NPR's Tom Moon called the album "an experimental (and unfairly disregarded) transfixing two-disc vision quest recorded between May and July 1985 by Jarrett alone in a studio in New Jersey".

In a three-star review for AllMusic, jazz critic Ron Wynn called the album, "More a technical showcase than a musically worthy enterprise."

In 2002 an All About Jazz editorial review of Rarum: Selected Recordings of Keith Jarrett (containing five tracks from Spirits), credited to "various All About Jazz staff members" called Spirits "a totally flat overdubbed solo record from '85, stand as a terrible exception to Jarrett's usual freshness and verve."

Professional ratings
Review scores
| Source | Rating |
| AllMusic | Star |
| The Penguin Guide to Jazz | Star Half star |

==Track listing==
All compositions by Keith Jarrett
Spirits Vol. 1:
1. "Spirits 1" - 5:07
2. "Spirits 2" - 1:37
3. "Spirits 3" - 8:04
4. "Spirits 4" - 5:56
5. "Spirits 5" - 4:10
6. "Spirits 6" - 1:58
7. "Spirits 7" - 7:09
8. "Spirits 8" - 4:52
9. "Spirits 9" - 5:12
10. "Spirits 10" - 3:27
11. "Spirits 11" - 2:36
12. "Spirits 12" - 4:47
Spirits Vol. 2:
1. "Spirits 13" - 5:09
2. "Spirits 14" - 3:06
3. "Spirits 15" - 2:26
4. "Spirits 16" - 2:10
5. "Spirits 17" - 2:57
6. "Spirits 18" - 6:20
7. "Spirits 19" - 4:50
8. "Spirits 20" - 5:13
9. "Spirits 21" - 4:21
10. "Spirits 22" - 3:08
11. "Spirits 23" - 4:04
12. "Spirits 24" - 3:02
13. "Spirits 25" - 2:18
14. "Spirits 26" - 6:12

==Personnel==
- Keith Jarrett – flutes: Pakistani; alto Vermont folk, 3 sets of tablas, South American shaker, Moeck recorders: sopranino (ebony); soprano (ebony); alto (ebony); tenor (ebony); bass (white maple); great bass (white maple), voice, King straight soprano saxophone, Steinway piano, Orozco guitar, miniature glockenspiel, small tambourine, African double cowbell, Saz bağlama

== Original liner notes ==
In the original liner notes, Keith Jarrett states:These tapes were made in my studio in New Jersey without an engineer and without anything but cassette recorders.
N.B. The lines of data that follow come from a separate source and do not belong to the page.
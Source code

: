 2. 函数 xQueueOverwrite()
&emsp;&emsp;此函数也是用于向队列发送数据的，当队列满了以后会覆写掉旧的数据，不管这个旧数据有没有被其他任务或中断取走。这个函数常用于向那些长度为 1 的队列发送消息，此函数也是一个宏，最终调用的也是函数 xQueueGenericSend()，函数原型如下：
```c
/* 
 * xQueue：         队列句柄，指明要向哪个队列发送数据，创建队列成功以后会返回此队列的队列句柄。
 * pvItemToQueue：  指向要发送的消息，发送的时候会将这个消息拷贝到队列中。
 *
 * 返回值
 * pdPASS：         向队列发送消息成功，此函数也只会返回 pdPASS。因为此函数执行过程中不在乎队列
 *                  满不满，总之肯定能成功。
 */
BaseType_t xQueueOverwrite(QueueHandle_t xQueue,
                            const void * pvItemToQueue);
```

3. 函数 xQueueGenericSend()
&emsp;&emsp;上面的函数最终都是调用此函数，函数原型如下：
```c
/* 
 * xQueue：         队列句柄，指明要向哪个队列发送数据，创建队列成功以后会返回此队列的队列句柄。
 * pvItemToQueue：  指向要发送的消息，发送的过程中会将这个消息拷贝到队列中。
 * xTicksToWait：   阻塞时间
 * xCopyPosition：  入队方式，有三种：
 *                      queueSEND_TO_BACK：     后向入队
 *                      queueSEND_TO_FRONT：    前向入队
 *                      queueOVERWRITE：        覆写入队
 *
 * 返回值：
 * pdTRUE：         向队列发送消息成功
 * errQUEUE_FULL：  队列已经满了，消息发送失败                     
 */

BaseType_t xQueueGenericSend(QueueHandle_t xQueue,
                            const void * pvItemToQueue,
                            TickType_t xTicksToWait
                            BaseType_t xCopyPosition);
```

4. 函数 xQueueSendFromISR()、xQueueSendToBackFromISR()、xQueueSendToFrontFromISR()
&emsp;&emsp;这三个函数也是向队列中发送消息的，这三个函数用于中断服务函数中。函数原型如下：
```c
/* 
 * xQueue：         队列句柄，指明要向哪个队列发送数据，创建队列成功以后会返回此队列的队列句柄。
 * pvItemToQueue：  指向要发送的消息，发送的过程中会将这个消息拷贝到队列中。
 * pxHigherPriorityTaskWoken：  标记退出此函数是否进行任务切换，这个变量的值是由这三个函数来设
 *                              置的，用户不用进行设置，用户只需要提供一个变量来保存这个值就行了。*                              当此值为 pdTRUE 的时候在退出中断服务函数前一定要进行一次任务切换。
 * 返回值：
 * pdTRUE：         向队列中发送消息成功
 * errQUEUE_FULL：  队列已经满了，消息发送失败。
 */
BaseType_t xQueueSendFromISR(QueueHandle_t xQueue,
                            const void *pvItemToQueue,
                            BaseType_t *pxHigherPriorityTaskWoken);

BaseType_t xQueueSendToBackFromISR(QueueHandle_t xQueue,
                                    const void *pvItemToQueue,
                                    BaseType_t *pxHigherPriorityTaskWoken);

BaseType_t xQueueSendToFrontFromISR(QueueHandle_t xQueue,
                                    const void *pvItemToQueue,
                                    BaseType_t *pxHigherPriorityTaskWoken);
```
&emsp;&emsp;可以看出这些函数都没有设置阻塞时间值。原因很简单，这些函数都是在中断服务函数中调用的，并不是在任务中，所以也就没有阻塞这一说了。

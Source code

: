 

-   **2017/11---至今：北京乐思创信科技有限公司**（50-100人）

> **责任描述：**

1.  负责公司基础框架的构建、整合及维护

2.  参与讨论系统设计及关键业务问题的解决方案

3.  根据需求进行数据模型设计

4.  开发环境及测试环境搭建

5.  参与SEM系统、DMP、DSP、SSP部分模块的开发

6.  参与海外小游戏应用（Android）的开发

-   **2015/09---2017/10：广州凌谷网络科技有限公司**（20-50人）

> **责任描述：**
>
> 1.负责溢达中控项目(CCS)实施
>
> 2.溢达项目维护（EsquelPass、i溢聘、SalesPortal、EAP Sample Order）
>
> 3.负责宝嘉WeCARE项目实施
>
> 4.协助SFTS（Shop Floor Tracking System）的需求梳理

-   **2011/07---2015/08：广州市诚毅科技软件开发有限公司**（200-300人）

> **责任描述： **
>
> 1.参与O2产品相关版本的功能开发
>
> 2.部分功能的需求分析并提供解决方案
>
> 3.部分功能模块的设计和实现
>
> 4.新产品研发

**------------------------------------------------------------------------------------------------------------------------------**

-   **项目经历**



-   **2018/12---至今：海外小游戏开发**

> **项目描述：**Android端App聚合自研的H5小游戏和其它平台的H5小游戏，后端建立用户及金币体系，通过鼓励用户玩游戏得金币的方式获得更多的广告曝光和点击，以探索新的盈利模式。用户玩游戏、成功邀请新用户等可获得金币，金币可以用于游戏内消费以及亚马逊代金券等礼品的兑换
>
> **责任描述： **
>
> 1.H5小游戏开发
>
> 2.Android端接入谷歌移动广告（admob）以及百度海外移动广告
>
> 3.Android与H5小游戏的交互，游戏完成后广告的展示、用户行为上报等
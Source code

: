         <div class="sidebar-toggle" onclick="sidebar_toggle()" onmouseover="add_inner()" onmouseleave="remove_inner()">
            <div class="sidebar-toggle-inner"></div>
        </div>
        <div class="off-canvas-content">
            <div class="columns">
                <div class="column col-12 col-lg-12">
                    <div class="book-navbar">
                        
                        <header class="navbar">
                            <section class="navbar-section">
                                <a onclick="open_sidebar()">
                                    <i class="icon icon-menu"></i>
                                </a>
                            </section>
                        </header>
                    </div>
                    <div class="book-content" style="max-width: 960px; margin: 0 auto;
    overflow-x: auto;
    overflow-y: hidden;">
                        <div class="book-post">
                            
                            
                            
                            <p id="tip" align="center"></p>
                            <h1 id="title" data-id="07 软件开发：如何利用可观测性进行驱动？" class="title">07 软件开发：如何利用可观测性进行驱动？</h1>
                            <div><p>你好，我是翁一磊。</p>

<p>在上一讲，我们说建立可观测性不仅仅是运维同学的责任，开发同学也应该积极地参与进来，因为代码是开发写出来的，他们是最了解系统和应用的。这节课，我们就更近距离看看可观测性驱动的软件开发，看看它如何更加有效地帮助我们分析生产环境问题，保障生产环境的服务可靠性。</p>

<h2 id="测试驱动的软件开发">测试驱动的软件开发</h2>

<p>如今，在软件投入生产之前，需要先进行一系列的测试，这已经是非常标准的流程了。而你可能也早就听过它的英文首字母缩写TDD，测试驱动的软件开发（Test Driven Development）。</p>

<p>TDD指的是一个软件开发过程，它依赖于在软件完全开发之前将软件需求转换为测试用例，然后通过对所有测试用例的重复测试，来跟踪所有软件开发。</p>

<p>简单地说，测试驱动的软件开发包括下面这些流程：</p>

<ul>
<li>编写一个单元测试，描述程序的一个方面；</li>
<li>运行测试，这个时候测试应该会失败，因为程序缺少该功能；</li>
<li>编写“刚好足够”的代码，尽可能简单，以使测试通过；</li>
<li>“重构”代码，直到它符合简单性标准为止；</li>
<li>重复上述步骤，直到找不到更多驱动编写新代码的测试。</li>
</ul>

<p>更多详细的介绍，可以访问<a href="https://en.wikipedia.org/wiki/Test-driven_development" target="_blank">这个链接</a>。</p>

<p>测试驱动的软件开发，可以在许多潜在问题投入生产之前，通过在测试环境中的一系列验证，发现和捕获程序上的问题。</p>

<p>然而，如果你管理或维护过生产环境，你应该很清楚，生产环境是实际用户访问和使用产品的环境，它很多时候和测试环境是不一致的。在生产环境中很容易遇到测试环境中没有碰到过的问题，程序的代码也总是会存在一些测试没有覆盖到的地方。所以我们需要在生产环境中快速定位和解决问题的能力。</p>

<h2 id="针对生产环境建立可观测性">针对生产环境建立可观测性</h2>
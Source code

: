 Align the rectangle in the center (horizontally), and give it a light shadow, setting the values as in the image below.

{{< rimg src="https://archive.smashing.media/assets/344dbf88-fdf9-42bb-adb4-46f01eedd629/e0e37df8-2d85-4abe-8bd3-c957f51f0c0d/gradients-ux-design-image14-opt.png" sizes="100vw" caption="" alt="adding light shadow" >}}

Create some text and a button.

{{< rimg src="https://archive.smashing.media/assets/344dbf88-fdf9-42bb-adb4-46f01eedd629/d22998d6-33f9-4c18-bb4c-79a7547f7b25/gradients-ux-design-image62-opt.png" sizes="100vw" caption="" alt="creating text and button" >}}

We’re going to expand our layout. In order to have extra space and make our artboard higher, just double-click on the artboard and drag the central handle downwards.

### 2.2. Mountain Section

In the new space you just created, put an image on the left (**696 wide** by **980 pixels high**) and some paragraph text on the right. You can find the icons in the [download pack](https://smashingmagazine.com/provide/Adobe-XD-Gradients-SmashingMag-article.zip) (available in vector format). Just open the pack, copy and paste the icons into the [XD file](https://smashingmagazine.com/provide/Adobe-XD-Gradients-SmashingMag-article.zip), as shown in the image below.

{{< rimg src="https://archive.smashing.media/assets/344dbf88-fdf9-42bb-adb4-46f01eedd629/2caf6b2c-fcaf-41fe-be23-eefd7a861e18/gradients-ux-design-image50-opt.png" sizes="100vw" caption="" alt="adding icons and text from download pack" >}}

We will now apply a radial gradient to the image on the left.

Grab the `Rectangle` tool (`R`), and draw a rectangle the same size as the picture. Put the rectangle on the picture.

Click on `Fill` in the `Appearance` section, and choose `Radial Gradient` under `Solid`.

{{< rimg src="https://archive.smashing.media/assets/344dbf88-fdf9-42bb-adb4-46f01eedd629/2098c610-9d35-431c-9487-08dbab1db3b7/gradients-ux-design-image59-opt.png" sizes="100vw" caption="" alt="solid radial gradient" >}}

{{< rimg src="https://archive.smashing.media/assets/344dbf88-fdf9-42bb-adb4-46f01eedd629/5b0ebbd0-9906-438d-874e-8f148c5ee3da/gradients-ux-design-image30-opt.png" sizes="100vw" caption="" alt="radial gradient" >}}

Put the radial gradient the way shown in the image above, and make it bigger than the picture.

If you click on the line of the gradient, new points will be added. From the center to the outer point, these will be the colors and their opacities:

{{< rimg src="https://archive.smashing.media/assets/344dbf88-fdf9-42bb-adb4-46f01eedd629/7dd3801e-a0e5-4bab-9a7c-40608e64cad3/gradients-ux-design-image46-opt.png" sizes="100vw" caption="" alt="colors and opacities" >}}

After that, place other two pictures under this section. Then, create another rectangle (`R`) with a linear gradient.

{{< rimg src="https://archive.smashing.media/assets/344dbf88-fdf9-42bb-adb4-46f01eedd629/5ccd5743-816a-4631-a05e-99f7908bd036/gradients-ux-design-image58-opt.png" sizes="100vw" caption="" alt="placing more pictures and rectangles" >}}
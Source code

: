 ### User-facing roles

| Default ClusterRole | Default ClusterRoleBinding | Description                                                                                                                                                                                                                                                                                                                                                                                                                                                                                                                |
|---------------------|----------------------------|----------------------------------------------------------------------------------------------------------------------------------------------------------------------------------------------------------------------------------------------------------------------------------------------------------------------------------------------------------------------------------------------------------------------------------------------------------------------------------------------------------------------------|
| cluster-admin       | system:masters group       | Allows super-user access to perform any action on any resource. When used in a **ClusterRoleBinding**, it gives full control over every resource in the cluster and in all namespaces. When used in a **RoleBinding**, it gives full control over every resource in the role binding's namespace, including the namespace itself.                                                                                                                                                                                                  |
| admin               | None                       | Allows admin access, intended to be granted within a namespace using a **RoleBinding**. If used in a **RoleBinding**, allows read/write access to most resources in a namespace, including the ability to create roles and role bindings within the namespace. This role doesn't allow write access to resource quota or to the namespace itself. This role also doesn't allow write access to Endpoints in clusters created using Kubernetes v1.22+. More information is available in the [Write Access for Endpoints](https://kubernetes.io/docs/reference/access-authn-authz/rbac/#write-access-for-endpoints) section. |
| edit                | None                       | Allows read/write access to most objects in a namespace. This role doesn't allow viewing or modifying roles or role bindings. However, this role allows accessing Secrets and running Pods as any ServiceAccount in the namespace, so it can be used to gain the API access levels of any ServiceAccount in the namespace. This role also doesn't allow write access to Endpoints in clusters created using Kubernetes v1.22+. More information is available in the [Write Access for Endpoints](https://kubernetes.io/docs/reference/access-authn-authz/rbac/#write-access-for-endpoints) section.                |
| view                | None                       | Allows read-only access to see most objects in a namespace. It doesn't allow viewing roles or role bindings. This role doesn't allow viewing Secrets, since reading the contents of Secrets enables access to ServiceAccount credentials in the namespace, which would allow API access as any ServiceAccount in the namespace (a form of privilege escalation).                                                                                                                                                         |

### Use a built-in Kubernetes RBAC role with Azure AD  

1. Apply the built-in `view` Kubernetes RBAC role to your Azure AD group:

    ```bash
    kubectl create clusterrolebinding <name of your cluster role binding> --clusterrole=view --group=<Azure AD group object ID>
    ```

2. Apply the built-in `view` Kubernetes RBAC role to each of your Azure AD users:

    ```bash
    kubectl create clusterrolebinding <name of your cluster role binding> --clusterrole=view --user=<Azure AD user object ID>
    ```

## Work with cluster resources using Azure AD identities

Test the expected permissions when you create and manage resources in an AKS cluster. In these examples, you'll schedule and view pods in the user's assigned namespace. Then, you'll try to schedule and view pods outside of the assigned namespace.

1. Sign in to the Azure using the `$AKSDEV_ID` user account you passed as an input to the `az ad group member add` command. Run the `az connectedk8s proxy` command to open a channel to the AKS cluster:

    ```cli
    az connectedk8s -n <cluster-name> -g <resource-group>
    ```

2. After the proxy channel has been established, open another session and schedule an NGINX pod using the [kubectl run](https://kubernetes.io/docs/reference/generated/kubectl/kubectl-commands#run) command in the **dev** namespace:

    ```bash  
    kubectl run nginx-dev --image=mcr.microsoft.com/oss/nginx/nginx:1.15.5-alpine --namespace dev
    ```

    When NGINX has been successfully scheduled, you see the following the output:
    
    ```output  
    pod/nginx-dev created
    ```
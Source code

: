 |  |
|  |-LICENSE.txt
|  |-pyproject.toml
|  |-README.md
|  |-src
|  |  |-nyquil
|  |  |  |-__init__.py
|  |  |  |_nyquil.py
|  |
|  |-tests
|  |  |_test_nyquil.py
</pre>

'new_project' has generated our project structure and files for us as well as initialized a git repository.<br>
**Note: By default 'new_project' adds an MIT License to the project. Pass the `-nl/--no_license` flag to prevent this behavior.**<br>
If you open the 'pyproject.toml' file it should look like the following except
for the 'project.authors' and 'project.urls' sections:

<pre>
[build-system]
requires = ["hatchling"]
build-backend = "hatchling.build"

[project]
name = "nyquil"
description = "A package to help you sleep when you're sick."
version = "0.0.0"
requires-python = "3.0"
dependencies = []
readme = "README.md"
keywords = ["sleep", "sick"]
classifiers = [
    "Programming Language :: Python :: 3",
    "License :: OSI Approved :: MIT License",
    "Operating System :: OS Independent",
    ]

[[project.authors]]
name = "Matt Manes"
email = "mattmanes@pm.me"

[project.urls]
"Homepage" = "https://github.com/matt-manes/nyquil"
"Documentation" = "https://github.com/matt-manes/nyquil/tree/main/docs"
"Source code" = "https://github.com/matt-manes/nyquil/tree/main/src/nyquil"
They were recorded during the month of May–June 1985 with no purpose other than allowing them to happen; filling a need. The music was not recorded with the intention of release to the public. During the month or so that the project lasted, I would go into the studio every day and "make" something. There was no "studio" feeling at all because I was alone with the instruments "at home". These instruments have lived with me for quite some time and there is a Pakistani flute (originally a nose flute) that I bought in Sweden in the '60s that plays a central role in these pieces. There also was no program to follow and, by far, most of the pieces were not written at all. Some of them that sound written were, also, not written.

Spontaneity is what I worked with. Some flute and drum tracks were recorded "flute-first", others "drums-first". There were no rules followed in sequencing or arranging. When it felt finished it was finished. Occasionally, when I added one more track, I would listen back and realize it was one too many. Since I could be in complete control I avoided controlling anything (including the recordings themselves).